#### [Task brief]
Every line holding "업데이트" should be copied from the records below.

#### [Information]

-- -- --

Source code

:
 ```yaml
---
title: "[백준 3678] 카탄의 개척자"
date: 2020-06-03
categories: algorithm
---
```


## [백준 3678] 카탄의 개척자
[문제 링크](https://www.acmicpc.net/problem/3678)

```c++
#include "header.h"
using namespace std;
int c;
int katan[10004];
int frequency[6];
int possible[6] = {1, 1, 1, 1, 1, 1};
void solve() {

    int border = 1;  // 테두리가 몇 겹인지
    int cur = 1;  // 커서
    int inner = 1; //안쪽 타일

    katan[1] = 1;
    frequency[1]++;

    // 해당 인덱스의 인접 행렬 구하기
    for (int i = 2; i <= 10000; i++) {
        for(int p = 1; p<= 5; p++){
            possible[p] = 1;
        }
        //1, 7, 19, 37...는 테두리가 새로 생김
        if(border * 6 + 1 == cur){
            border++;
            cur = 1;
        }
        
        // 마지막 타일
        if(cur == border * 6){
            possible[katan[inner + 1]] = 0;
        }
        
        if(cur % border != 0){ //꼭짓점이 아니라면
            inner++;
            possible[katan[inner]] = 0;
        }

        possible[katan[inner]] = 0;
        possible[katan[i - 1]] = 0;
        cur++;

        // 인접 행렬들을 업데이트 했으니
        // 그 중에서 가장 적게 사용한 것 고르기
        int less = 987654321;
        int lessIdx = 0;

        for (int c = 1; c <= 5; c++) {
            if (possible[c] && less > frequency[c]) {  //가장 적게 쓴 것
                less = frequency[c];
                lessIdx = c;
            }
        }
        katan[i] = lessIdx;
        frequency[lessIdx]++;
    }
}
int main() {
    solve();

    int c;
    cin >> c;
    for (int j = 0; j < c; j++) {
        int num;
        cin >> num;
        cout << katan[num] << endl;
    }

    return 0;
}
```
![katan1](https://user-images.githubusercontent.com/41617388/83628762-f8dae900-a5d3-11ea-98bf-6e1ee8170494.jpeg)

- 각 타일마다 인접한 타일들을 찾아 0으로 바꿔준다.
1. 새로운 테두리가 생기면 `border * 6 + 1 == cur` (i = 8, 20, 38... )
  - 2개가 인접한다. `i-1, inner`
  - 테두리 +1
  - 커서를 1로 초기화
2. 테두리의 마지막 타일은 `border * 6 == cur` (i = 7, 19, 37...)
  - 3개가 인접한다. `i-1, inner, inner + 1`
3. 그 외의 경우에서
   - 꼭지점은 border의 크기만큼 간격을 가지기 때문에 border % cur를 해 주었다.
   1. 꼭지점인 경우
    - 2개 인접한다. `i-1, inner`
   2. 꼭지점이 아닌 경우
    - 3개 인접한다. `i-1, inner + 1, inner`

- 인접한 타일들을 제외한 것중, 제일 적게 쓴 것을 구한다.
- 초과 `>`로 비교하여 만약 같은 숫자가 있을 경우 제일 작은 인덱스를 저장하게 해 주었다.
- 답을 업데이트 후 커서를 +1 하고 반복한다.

-- -- --

#### [Response area]
        // 인접 행렬들을 업데이트 했으니
- 답을 업데이트 후 커서를 +1 하고 반복한다.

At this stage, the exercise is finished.